Mastering vs Covering
Implementing blended learning usually creates a polarity between mastering the curriculum and covering the curriculum. Like it or not, the effectiveness of this school will be evaluated based on the students' results from standardized testing such as Scantron Performance Series. Mastery of the material is the ideal, but preparation for the content on the test is a conflicting priority. This challenge is compounded by the fact that the online curriculum that is available still isn't strong enough yet to offer a sufficient level of personalization, standards implementation across the whole curriculum, assessment integration, and growth tracking.
Merit's leadership is also seeking better ways to cultivate the interpersonal intelligences of students, and develop better critical thinking. Advisory was offered each day, but is now limited to one day per week.

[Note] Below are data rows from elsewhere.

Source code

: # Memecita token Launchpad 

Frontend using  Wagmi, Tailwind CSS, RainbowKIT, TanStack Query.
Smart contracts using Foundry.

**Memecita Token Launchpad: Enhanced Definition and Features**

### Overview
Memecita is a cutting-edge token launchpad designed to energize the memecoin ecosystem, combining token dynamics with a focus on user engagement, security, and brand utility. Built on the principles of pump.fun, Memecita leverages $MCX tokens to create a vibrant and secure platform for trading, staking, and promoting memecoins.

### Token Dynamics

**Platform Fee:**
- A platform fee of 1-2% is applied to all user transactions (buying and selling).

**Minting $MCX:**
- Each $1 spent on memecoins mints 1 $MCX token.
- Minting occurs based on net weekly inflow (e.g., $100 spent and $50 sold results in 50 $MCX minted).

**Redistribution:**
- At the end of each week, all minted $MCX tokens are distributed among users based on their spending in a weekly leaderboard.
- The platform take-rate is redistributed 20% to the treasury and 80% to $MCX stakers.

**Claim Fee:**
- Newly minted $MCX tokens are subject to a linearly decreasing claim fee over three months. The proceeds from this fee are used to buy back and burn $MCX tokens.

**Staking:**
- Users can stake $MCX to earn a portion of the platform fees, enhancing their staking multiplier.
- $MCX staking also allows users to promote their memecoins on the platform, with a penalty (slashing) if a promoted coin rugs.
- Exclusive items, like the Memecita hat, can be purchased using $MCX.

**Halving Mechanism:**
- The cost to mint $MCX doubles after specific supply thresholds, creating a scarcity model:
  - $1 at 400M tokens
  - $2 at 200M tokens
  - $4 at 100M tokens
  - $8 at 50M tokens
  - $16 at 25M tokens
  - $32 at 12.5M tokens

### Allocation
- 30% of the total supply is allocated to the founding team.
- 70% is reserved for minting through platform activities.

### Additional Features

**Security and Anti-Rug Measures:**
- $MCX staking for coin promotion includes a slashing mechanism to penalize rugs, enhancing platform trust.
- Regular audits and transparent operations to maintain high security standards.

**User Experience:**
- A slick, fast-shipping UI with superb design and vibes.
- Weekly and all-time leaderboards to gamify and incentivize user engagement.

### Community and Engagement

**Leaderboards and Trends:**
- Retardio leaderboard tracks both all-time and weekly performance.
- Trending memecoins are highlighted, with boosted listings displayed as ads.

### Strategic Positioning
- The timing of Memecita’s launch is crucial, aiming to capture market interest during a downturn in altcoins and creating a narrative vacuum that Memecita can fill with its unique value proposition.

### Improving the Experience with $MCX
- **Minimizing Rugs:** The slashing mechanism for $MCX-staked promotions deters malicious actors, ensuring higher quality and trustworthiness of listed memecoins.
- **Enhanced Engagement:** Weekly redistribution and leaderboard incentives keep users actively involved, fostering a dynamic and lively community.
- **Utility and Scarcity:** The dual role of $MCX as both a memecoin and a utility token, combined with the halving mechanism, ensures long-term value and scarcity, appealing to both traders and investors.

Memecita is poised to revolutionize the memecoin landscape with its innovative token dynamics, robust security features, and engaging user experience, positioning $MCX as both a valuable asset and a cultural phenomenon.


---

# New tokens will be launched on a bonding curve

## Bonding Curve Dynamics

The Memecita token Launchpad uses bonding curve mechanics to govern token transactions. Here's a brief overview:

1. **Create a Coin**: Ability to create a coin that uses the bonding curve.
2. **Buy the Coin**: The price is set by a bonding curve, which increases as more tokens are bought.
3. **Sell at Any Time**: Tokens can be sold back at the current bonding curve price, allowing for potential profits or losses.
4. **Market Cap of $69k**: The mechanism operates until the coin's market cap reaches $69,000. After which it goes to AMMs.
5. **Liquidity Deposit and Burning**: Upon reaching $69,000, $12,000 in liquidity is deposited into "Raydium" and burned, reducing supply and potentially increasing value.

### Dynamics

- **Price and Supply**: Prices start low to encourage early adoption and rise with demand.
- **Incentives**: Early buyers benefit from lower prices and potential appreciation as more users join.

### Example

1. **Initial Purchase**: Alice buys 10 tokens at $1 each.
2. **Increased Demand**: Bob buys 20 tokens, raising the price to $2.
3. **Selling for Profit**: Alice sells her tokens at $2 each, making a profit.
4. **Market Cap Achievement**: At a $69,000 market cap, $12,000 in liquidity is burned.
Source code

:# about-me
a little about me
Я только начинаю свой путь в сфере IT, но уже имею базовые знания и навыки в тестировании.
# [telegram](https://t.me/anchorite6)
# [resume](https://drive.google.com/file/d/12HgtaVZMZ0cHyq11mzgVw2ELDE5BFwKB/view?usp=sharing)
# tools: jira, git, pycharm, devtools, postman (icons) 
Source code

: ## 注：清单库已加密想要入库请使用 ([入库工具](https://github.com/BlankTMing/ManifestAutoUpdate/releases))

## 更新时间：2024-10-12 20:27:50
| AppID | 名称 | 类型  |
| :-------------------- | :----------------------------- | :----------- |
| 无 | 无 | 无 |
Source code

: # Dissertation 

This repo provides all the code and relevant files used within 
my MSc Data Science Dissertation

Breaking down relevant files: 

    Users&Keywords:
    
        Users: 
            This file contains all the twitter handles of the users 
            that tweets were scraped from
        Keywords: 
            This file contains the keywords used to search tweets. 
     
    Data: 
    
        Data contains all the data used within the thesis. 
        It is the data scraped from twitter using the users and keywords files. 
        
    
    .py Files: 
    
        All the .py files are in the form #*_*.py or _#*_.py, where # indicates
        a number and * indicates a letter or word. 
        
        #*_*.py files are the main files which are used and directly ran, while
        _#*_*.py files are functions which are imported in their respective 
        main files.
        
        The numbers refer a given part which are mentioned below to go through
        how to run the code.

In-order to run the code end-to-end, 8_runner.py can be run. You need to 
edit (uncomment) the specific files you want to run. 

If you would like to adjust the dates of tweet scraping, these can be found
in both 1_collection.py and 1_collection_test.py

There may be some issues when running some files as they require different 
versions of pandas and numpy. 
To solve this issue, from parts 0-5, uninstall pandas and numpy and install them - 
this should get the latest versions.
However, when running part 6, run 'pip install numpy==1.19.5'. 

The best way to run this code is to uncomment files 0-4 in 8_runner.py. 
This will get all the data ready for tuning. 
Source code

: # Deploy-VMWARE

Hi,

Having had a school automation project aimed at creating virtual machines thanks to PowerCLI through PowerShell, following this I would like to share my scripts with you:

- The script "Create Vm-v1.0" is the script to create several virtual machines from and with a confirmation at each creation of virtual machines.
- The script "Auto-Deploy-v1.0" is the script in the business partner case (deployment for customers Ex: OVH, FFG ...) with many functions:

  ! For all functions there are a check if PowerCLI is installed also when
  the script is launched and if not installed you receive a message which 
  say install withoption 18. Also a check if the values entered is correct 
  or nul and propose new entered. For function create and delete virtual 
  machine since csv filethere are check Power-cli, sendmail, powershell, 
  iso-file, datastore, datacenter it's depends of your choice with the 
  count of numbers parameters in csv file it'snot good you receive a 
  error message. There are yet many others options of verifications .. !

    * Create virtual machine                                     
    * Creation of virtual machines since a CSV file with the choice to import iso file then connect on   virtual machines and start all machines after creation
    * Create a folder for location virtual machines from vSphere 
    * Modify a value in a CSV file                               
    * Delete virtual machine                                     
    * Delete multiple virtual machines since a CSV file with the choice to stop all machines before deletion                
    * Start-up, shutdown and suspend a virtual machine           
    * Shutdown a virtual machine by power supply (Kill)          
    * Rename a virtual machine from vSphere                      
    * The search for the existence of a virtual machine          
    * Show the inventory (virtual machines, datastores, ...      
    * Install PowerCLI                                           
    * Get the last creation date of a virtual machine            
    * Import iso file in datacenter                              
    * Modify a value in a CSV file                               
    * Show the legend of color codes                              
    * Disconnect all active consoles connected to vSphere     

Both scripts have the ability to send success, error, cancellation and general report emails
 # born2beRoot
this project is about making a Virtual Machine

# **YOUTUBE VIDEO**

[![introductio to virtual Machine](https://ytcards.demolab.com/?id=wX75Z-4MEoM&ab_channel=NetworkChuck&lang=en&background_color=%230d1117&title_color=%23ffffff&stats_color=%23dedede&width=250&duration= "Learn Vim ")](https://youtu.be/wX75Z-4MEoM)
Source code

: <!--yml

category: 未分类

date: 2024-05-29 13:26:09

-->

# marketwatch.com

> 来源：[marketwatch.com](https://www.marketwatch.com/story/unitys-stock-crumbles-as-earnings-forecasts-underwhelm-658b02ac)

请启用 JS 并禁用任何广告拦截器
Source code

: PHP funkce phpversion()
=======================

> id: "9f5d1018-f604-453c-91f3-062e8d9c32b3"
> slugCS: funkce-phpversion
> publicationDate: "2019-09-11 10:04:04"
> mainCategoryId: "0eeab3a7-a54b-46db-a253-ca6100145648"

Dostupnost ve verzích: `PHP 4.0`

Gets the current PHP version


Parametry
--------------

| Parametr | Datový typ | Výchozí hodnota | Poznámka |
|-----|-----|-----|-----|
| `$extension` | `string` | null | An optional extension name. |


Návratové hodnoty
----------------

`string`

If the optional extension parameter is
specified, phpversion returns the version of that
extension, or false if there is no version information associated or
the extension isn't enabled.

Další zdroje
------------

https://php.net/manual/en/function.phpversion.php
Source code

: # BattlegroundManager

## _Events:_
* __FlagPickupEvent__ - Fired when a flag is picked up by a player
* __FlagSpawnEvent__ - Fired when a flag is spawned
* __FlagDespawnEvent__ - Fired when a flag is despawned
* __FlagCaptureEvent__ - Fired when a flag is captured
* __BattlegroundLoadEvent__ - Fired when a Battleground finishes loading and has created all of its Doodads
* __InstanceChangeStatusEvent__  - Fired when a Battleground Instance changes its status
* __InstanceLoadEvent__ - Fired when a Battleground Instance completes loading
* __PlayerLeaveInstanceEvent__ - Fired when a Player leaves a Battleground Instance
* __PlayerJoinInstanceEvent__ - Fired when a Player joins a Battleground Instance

In our conversations with pioneering schools across the country, the consistent concern is about finding enough administrators and teachers who have the credentials, skills and grit to work in such an innovative environment.
Stadiums & Skyboxes
Merit is housed in a multi-story building designed for office space, located directly across the street from the gold-domed Newark City Hall. Classrooms are organization based on the academic disciplines: Humanities on the 5th floor, Math on the 4th floor, and Science on the 3rd floor. A master teacher leads in each large "stadium" area with glass-walled "sky boxes" for small group instruction. Junior teachers are assigned to a master teacher to collaborate on instruction.
Lesson Learned: Laptop Assignment -- Assigning laptops to students is not effective. They decided this year to have the computers assigned to learning spaces rather than to students, and students are not yet permitted to take computers home.
Exit tickets are used every day to track student progress and are implemented with an application. Assessment elements are pulled from NWEA and other sources such as MasteryConnect. They originally worked with EdElements for data management, then switched to another LMS that suspended business operations earlier this year. They are now in the process of building their own system, called Scoreboard, which rolled out this week. Kickboard is used for tracking merits and demerits.
Other Lessons Learned by Merit's leaders:
- Science is best taught in hands-on learning labs rather than online.
- Non-fiction reading skills and strategies are vital.
- The second year is definitely harder than the first.
- Lead time of at least 6 months for planning in advance is a huge advantage before opening a school.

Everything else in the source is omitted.